Going back to my previous answer about science, and evidence-based policy…we hear again anecdotally from various people that the campaign did make a difference — we hear a lot of the things made a difference. The trouble is there’s no way to re-run the experiment. It’s not as if we could do the entire campaign again and not do the editorials, or not do the protests…it’s impossible to know what exactly triggered the decision in the end. Of course, even when you ask people in  HM Treasury — which we have done — what difference did it make, it’s not really in their interest to say here’s exactly what made the difference, because they want to be able to keep their cards close to their chest!
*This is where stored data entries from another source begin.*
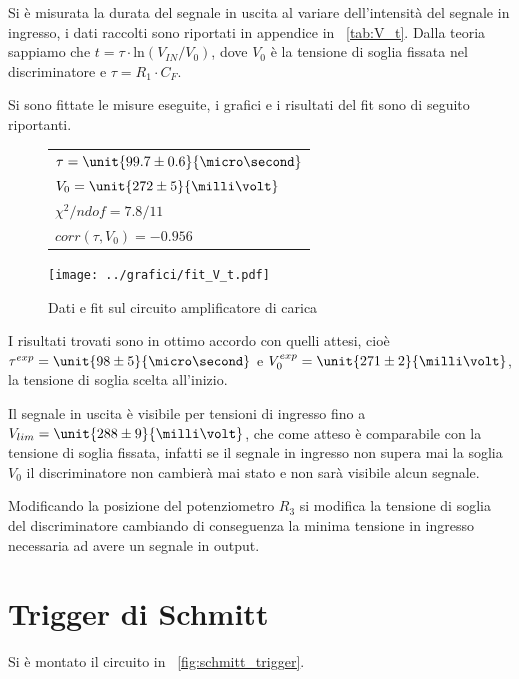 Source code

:\documentclass[10pt,a4paper]{article}
\begin{document}
Si è misurata la durata del segnale in uscita al variare dell'intensità del segnale in ingresso, i dati raccolti sono riportati in appendice in \tablename{~\ref{tab:V_t}}.
Dalla teoria sappiamo che $t = \tau \cdot \text{ln}(V_{IN}/V_0)$, dove $V_0$ è la tensione di soglia fissata nel discriminatore e $\tau = R_1 \cdot C_F$.

Si sono fittate le misure eseguite, i grafici e i risultati del fit sono di seguito riportanti.

\begin{figure}[H]
	\begin{minipage}{0.28\textwidth}
		\centering
		\begin{tabular}{l}
			$\tau = \unit{99.7 \pm 0.6}{\micro\second}$ \\
			$V_0 = \unit{272 \pm 5}{\milli \volt}$ \\
			$\chi^2 / ndof = 7.8/11$\\
			$corr(\tau,V_0) = -0.956$\\
		\end{tabular}
	\end{minipage}
	\begin{minipage}{0.75\textwidth}
		\centering
		\texttt{[image: ../grafici/fit\_V\_t.pdf]}
		\caption{Dati e fit sul circuito amplificatore di carica}
		\label{}
	\end{minipage}
\end{figure}

I risultati trovati sono in ottimo accordo con quelli attesi, cioè $\tau^{exp} = \unit{98 \pm 5}{\micro\second}$ e $V_0^{exp} = \unit{271 \pm 2}{\milli\volt}$, la tensione di soglia scelta all'inizio.

Il segnale in uscita è visibile per tensioni di ingresso fino a $V_{lim} = \unit{288 \pm 9}{\milli\volt}$, che come atteso è comparabile con la tensione di soglia fissata, infatti se il segnale in ingresso non supera mai la soglia $V_0$ il discriminatore non cambierà mai stato e non sarà visibile alcun segnale.

Modificando la posizione del potenziometro $R_3$ si modifica la tensione di soglia del discriminatore cambiando di conseguenza la minima tensione in ingresso necessaria ad avere un segnale in output.

\section{Trigger di Schmitt}
Si è montato il circuito in \figurename{~\ref{fig:schmitt_trigger}}.
\end{document}
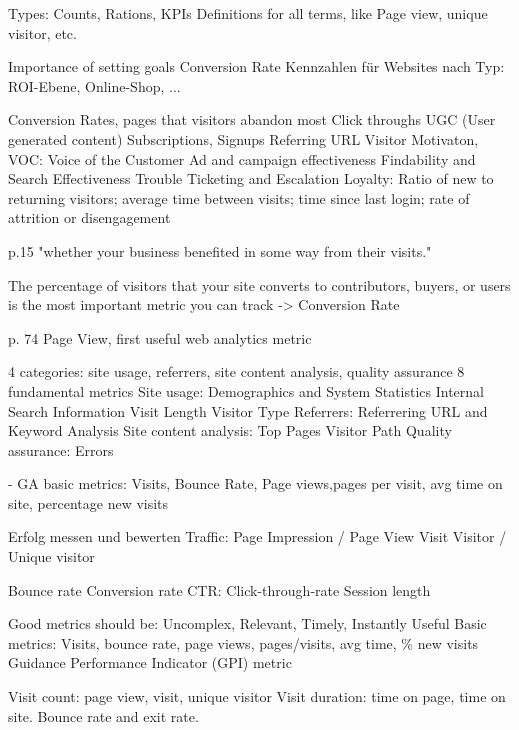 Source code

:  Types: Counts, Rations, KPIs
 Definitions for all terms, like Page view, unique visitor, etc.



 Importance of setting goals
 Conversion Rate
 Kennzahlen für Websites nach Typ: ROI-Ebene, Online-Shop, ...


 Conversion Rates, pages that visitors abandon most
 Click throughs
 UGC (User generated content)
 Subscriptions, Signups
 Referring URL
 Visitor Motivaton, VOC: Voice of the Customer
 Ad and campaign effectiveness
 Findability and Search Effectiveness
 Trouble Ticketing and Escalation
 Loyalty: Ratio of new to returning visitors; average time between visits; time since last login; rate of attrition or disengagement


p.15 "whether your business benefited in some way from their visits."

The percentage of visitors that your site converts to contributors, buyers, or users is the most important metric you can track -> Conversion Rate

p. 74 Page View, first useful web analytics metric



 4 categories: site usage, referrers, site content analysis, quality assurance
 8 fundamental metrics
 Site usage:
	 Demographics and System Statistics
	 Internal Search Information
	 Visit Length
	 Visitor Type	
 Referrers:
	 Referrering URL and Keyword Analysis	
 Site content analysis:
	 Top Pages
	 Visitor Path
 Quality assurance:
	 Errors
	


- GA basic metrics: Visits, Bounce Rate, Page views,pages per visit, avg time on site, percentage new visits


 Erfolg messen und bewerten
 Traffic:
	 Page Impression / Page View
	 Visit
	 Visitor / Unique visitor
	
 Bounce rate
 Conversion rate
 CTR: Click-through-rate
 Session length


 Good metrics should be: Uncomplex, Relevant, Timely, Instantly Useful
 Basic metrics: Visits, bounce rate, page views, pages/visits, avg time, \% new visits
 Guidance Performance Indicator (GPI) metric


 Visit count: page view, visit, unique visitor
 Visit duration: time on page, time on site.
 Bounce rate and exit rate.


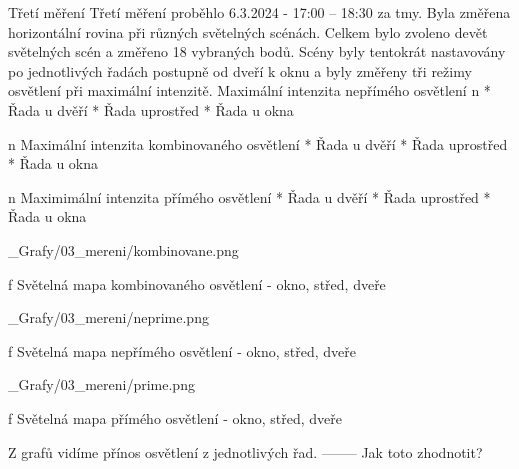 \sec Třetí měření
Třetí měření proběhlo 6.3.2024 - 17:00 – 18:30 za tmy. Byla změřena horizontální rovina při různých světelných scénách. Celkem bylo zvoleno devět světelných scén a změřeno 18 vybraných bodů. Scény byly tentokrát nastavovány po jednotlivých řadách postupně od dveří k oknu a byly změřeny tři režimy osvětlení při maximální intenzitě.
\medskip
{\sbf Maximální intenzita nepřímého osvětlení}
\medskip
\begitems \style n
    * Řada u dvěří
    \medskip
    * Řada uprostřed
    \medskip
    * Řada u okna
\enditems

\medskip
\begitems \style n
{\sbf Maximální intenzita kombinovaného osvětlení}
\medskip
    * Řada u dvěří
    \medskip
    * Řada uprostřed
    \medskip
    * Řada u okna
\enditems
\medskip

\begitems \style n
{\sbf Maximimální intenzita přímého osvětlení}
\medskip
    * Řada u dvěří
    \medskip
    * Řada uprostřed
    \medskip
    * Řada u okna
\enditems

\medskip {}
\picw=18cm _Grafy/03_mereni/kombinovane.png
\caption/f Světelná mapa kombinovaného osvětlení - okno, střed, dveře
\medskip

\medskip {}
\picw=18cm _Grafy/03_mereni/neprime.png
\caption/f Světelná mapa nepřímého osvětlení - okno, střed, dveře
\medskip

\medskip {}
\picw=18cm _Grafy/03_mereni/prime.png
\caption/f Světelná mapa přímého osvětlení - okno, střed, dveře
\medskip

Z grafů vidíme přínos osvětlení z jednotlivých řad. -------- Jak toto zhodnotit? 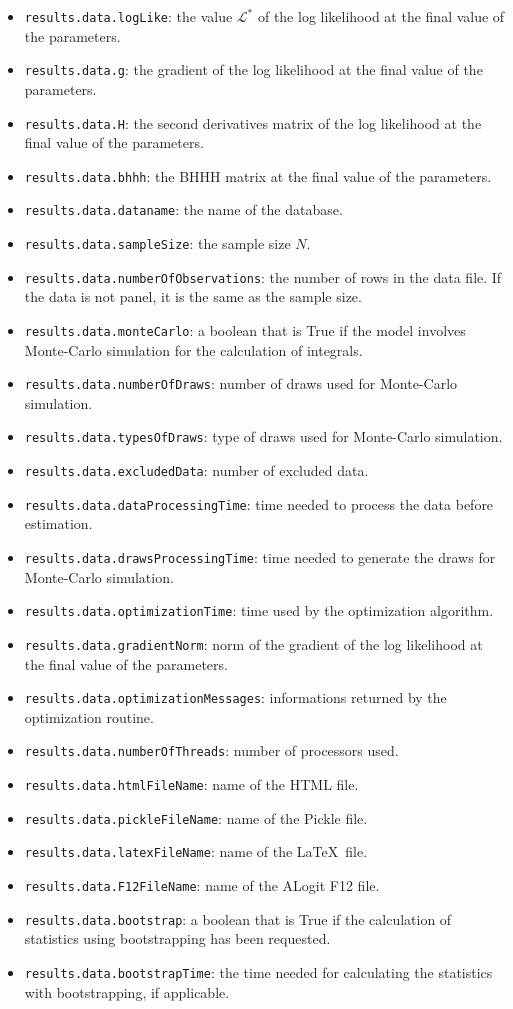 \documentclass[12pt,a4paper]{article}
\begin{document}
\begin{itemize}
\item \lstinline+results.data.logLike+: the value $\mathcal{L}^*$ of
  the log likelihood at the final value of the parameters. 
\item \lstinline+results.data.g+: the gradient of the log likelihood at the final value of the parameters. 
\item \lstinline+results.data.H+: the second derivatives matrix of the log likelihood at the final value of the parameters. 
\item \lstinline+results.data.bhhh+:  the BHHH matrix   at the final value of the parameters. 
\item \lstinline+results.data.dataname+: the name of the database.
\item \lstinline+results.data.sampleSize+: the sample size $N$.
\item \lstinline+results.data.numberOfObservations+: the number of
  rows in the data file. If the data is not panel, it is the same as
  the sample size. 
\item \lstinline+results.data.monteCarlo+: a boolean that is True if
  the model involves Monte-Carlo simulation for the calculation of
  integrals. 
\item \lstinline+results.data.numberOfDraws+: number of draws used for
  Monte-Carlo simulation.
\item \lstinline+results.data.typesOfDraws+: type of draws used for
  Monte-Carlo simulation.
\item \lstinline+results.data.excludedData+: number of excluded data. 
\item \lstinline+results.data.dataProcessingTime+: time needed to
  process the data before estimation. 
\item \lstinline+results.data.drawsProcessingTime+: time needed to
  generate the draws for Monte-Carlo simulation. 
\item \lstinline+results.data.optimizationTime+: time used by the
  optimization algorithm. 
\item \lstinline+results.data.gradientNorm+: norm of the gradient of
  the log likelihood at the final value of the parameters. 
\item \lstinline+results.data.optimizationMessages+: informations returned
  by the optimization routine. 
\item \lstinline+results.data.numberOfThreads+: number of processors
  used. 
\item \lstinline+results.data.htmlFileName+: name of the HTML file. 
\item \lstinline+results.data.pickleFileName+: name of the Pickle
  file. 
\item \lstinline+results.data.latexFileName+: name of the \LaTeX\
  file. 
\item \lstinline+results.data.F12FileName+: name of the ALogit F12 
  file. 
\item \lstinline+results.data.bootstrap+: a boolean that is True if
  the calculation of statistics using bootstrapping has been
  requested. 
\item \lstinline+results.data.bootstrapTime+: the time needed for
  calculating the statistics with bootstrapping, if applicable.
\end{itemize}
\end{document}
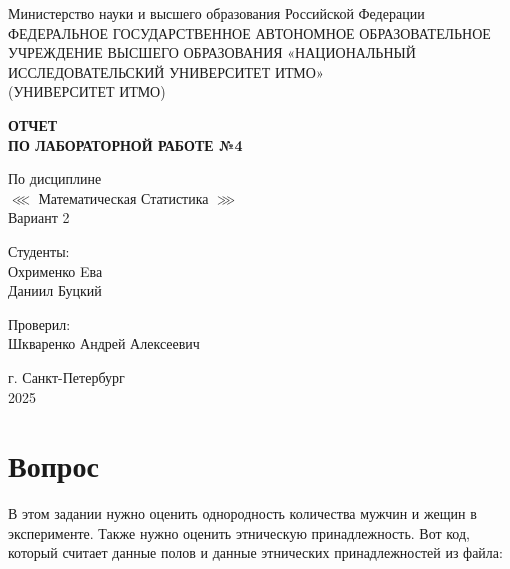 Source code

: \documentclass[14pt]{extreport}
\begin{document}
	
	\begin{titlepage}
		\centering
		\vspace*{1cm}
		
		{\large Министерство науки и высшего образования Российской Федерации}\\
		{\large ФЕДЕРАЛЬНОЕ ГОСУДАРСТВЕННОЕ АВТОНОМНОЕ ОБРАЗОВАТЕЛЬНОЕ УЧРЕЖДЕНИЕ ВЫСШЕГО ОБРАЗОВАНИЯ «НАЦИОНАЛЬНЫЙ ИССЛЕДОВАТЕЛЬСКИЙ УНИВЕРСИТЕТ ИТМО»}\\
		{\large (УНИВЕРСИТЕТ ИТМО)}\\
		
		\vspace{1cm}
		
		\textbf{{\Huge ОТЧЕТ}\\
			{\Huge ПО ЛАБОРАТОРНОЙ РАБОТЕ №4}}\\
		
		\vspace{1cm}
		
		{\LARGE По дисциплине\\
			\(\lll\) Математическая Статистика \(\ggg\) }\\
			Вариант 2
		
		\vspace{2cm}
		
		{\Large Студенты:}\\
		Охрименко Eва\\
		Даниил Буцкий
		
		
		\vspace{2cm}
		
		{\Large Проверил:}\\
		Шкваренко Андрей Алексеевич\\
		
		\vspace{2cm}
		
		{\large г. Санкт-Петербург}\\
		{\large 2025}
		
	\end{titlepage}
	\tableofcontents  %
	\newpage

	
	
	\section{Вопрос}
	
	
	В этом задании нужно оценить однородность количества мужчин и жещин в эксперименте. Также нужно оценить этническую принадлежность. Вот код, который считает данные полов и данные этнических принадлежностей из файла:
	
\end{document}
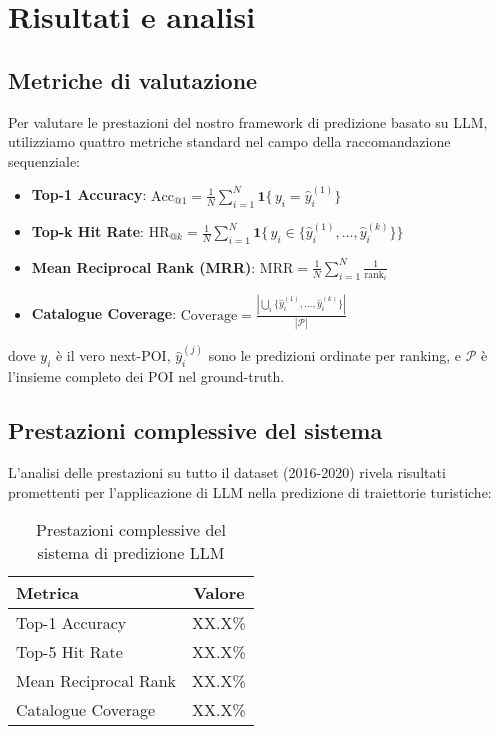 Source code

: \section{Risultati e analisi}

\subsection{Metriche di valutazione}

Per valutare le prestazioni del nostro framework di predizione basato su LLM, utilizziamo quattro metriche standard nel campo della raccomandazione sequenziale:

\begin{itemize}
\item \textbf{Top-1 Accuracy}: $\text{Acc}_{@1}=\frac{1}{N}\sum_{i=1}^{N}\mathbf{1}\{\,y_i=\hat{y}_i^{(1)}\}$
\item \textbf{Top-k Hit Rate}: $\text{HR}_{@k}=\frac{1}{N}\sum_{i=1}^{N}\mathbf{1}\{\,y_i\in\{\hat{y}_i^{(1)},\dots,\hat{y}_i^{(k)}\}\}$
\item \textbf{Mean Reciprocal Rank (MRR)}: $\text{MRR}=\frac{1}{N}\sum_{i=1}^{N}\frac{1}{\text{rank}_i}$
\item \textbf{Catalogue Coverage}: $\text{Coverage}=\frac{|\bigcup_{i}\{\hat{y}_i^{(1)},\dots,\hat{y}_i^{(k)}\}|}{|\mathcal{P}|}$
\end{itemize}

dove $y_i$ è il vero next-POI, $\hat{y}_i^{(j)}$ sono le predizioni ordinate per ranking, e $\mathcal{P}$ è l'insieme completo dei POI nel ground-truth.

\subsection{Prestazioni complessive del sistema}

L'analisi delle prestazioni su tutto il dataset (2016-2020) rivela risultati promettenti per l'applicazione di LLM nella predizione di traiettorie turistiche:

\begin{table}[H]
\centering
\caption{Prestazioni complessive del sistema di predizione LLM}
\label{tab:overall_performance}
\begin{tabular}{@{}lc@{}}
\toprule
Metrica & Valore \\
\midrule
Top-1 Accuracy & XX.X\% \\
Top-5 Hit Rate & XX.X\% \\
Mean Reciprocal Rank & XX.X\% \\
Catalogue Coverage & XX.X\% \\
\bottomrule
\end{tabular}
\end{table}


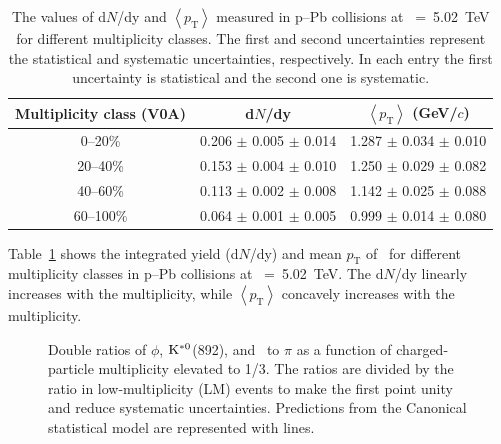 \begin{table}[h!]
\caption{The values of d$N$/dy and $\left\langle p_{\mathrm{T}} \right\rangle$ measured in p--Pb collisions at \snn~=~5.02~TeV for different multiplicity classes. The first and second uncertainties represent the statistical and systematic uncertainties, respectively. In each entry the first uncertainty is statistical and the second one is systematic. }
\centering
\begin{tabular}{ccc}
\hline 
Multiplicity class (V0A) & d$N$/dy & $\left\langle p_{\mathrm{T}} \right\rangle$ (GeV/$c$) \\ \hline
0--20\% & 0.206 $\pm$ 0.005 $\pm$ 0.014 & 1.287 $\pm$ 0.034 $\pm$ 0.010 \\
20--40\% & 0.153 $\pm$ 0.004 $\pm$ 0.010 & 1.250 $\pm$ 0.029 $\pm$ 0.082 \\
40--60\% & 0.113 $\pm$ 0.002 $\pm$ 0.008 & 1.142 $\pm$ 0.025 $\pm$ 0.088 \\
60--100\% & 0.064 $\pm$ 0.001 $\pm$ 0.005 & 0.999 $\pm$ 0.014 $\pm$ 0.080 \\
\hline
\end{tabular}
\label{tab:ymp}
\end{table}

Table~\ref{tab:ymp} shows the integrated yield (d$N$/dy) and mean $p_{\mathrm{T}}$ of \fzero~for different multiplicity classes in p--Pb collisions at \snn~=~5.02~TeV. The d$N$/dy linearly increases with the multiplicity, while $\left\langle p_{\mathrm{T}} \right\rangle$ concavely increases with the multiplicity. 

\begin{figure}[!hbt]
	\centering
	\caption{ Double ratios of $\phi$, $\rm{}K^{*0}$(892), and \fzero~to $\pi$ as a function of charged-particle multiplicity elevated to 1/3. The ratios are divided by the ratio in low-multiplicity (LM) events to make the first point unity and reduce systematic uncertainties. Predictions from the Canonical statistical model are represented with lines. }
	\label{fig:f0piAddCSM}
\end{figure}

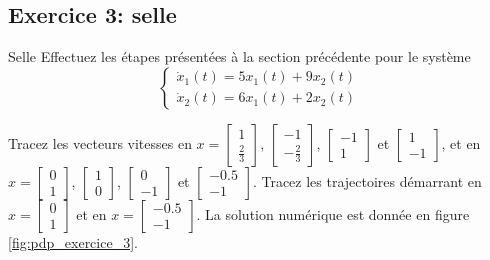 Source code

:         \subsection{Exercice 3: selle}
            \begin{exercise}{Selle}
                Effectuez les étapes présentées à la section précédente pour le système
                \begin{equation}
                    \begin{cases}
                        \dot{x}_1(t) = 5 x_1(t) + 9 x_2(t)\\
                        \dot{x}_2(t) = 6 x_1(t) + 2 x_2(t)
                    \end{cases}
                \end{equation}
            \end{exercise}
            Tracez les vecteurs vitesses en $x = \begin{bmatrix}1 \\ \frac23\end{bmatrix}$, $\begin{bmatrix}-1 \\ -\frac23\end{bmatrix}$, $\begin{bmatrix}-1 \\ 1\end{bmatrix}$ et $\begin{bmatrix}1 \\ -1\end{bmatrix}$, et en $x = \begin{bmatrix}0 \\ 1\end{bmatrix}$, $\begin{bmatrix}1 \\ 0\end{bmatrix}$, $\begin{bmatrix}0 \\ -1\end{bmatrix}$ et $\begin{bmatrix}-0.5 \\ -1\end{bmatrix}$. Tracez les trajectoires démarrant en $x = \begin{bmatrix}0 \\ 1\end{bmatrix}$ et en $x = \begin{bmatrix}-0.5 \\ -1\end{bmatrix}$.
            La solution numérique est donnée en figure \ref{fig:pdp_exercice_3}.
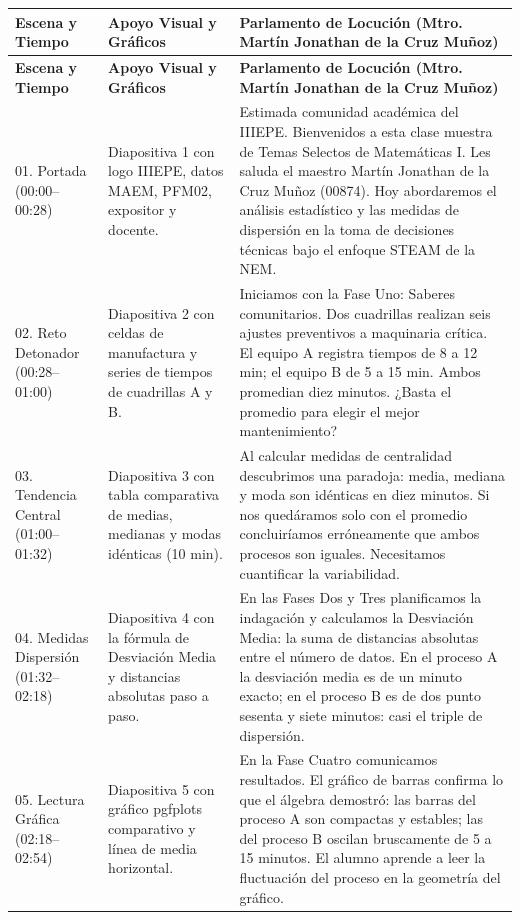 \documentclass[spanish,letterpaper,oneside]{article}
\begin{document}
{\small{}\renewcommand{\arraystretch}{1.2}
\begin{longtable}{|p{2.2cm}|p{5.5cm}|p{6.8cm}|}\hline
\rowcolor{iiiepePale} \textbf{Escena y Tiempo} & \textbf{Apoyo Visual y Gráficos} & \textbf{Parlamento de Locución (Mtro. Martín Jonathan de la Cruz Muñoz)} \\\hline
\endfirsthead
\hline
\rowcolor{iiiepePale} \textbf{Escena y Tiempo} & \textbf{Apoyo Visual y Gráficos} & \textbf{Parlamento de Locución (Mtro. Martín Jonathan de la Cruz Muñoz)} \\\hline
\endhead
01. Portada (00:00--00:28) & Diapositiva 1 con logo IIIEPE, datos MAEM, PFM02, expositor y docente. & Estimada comunidad académica del IIIEPE. Bienvenidos a esta clase muestra de Temas Selectos de Matemáticas I. Les saluda el maestro Martín Jonathan de la Cruz Muñoz (00874). Hoy abordaremos el análisis estadístico y las medidas de dispersión en la toma de decisiones técnicas bajo el enfoque STEAM de la NEM. \\\hline
02. Reto Detonador (00:28--01:00) & Diapositiva 2 con celdas de manufactura y series de tiempos de cuadrillas A y B. & Iniciamos con la Fase Uno: Saberes comunitarios. Dos cuadrillas realizan seis ajustes preventivos a maquinaria crítica. El equipo A registra tiempos de 8 a 12 min; el equipo B de 5 a 15 min. Ambos promedian diez minutos. ¿Basta el promedio para elegir el mejor mantenimiento? \\\hline
03. Tendencia Central (01:00--01:32) & Diapositiva 3 con tabla comparativa de medias, medianas y modas idénticas (10 min). & Al calcular medidas de centralidad descubrimos una paradoja: media, mediana y moda son idénticas en diez minutos. Si nos quedáramos solo con el promedio concluiríamos erróneamente que ambos procesos son iguales. Necesitamos cuantificar la variabilidad. \\\hline
04. Medidas Dispersión (01:32--02:18) & Diapositiva 4 con la fórmula de Desviación Media y distancias absolutas paso a paso. & En las Fases Dos y Tres planificamos la indagación y calculamos la Desviación Media: la suma de distancias absolutas entre el número de datos. En el proceso A la desviación media es de un minuto exacto; en el proceso B es de dos punto sesenta y siete minutos: casi el triple de dispersión. \\\hline
05. Lectura Gráfica (02:18--02:54) & Diapositiva 5 con gráfico pgfplots comparativo y línea de media horizontal. & En la Fase Cuatro comunicamos resultados. El gráfico de barras confirma lo que el álgebra demostró: las barras del proceso A son compactas y estables; las del proceso B oscilan bruscamente de 5 a 15 minutos. El alumno aprende a leer la fluctuación del proceso en la geometría del gráfico. \\\hline

\end{longtable}}
\end{document}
Personally, I like to think the campaign did make a difference…I like to think that everything we did made a difference. We tried everything: we tried getting people on the streets, we tried getting letters in the newspapers, we tried making sure that places like Newsnight and all those kinds of different outlets were running these stories. We really lobbied everyone, from scientists all the way up to civil servants and ministers. Even the Prime Minister was lobbied by people we know.  We got the decision we got. Most importantly, in doing so, we tried everything possible, we left no stone unturned. So, to me that means we’ve got to assume that it did make a difference – otherwise we seriously risk getting it wrong next time.

AP:       Has your view of the settlement UK science received under the Comprehensive Spending Review changed in light of recent inflation figures?

Well, the most important thing was probably the announcement on capital spending. When the spending review was unveiled, the Government only announced the resource allocation and they did something quite clever in that they said they were freezing the science budget in cash terms, but they redefined what the science budget is. Previously, the science budget consisted of the research council spending, plus some other allocations …but importantly it included both the resource side and the capital side. Now, it no-longer includes the capital, but they’ve moved in the higher education resource funding.

A couple of months after the Comprehensive Spending Review, the Government slashed capital spending across the board by about fifty per cent, which is pretty huge. I don’t know whether you’d call it a sleight of hand, but they were certainly intelligent in how they used language in communicating their decision-making.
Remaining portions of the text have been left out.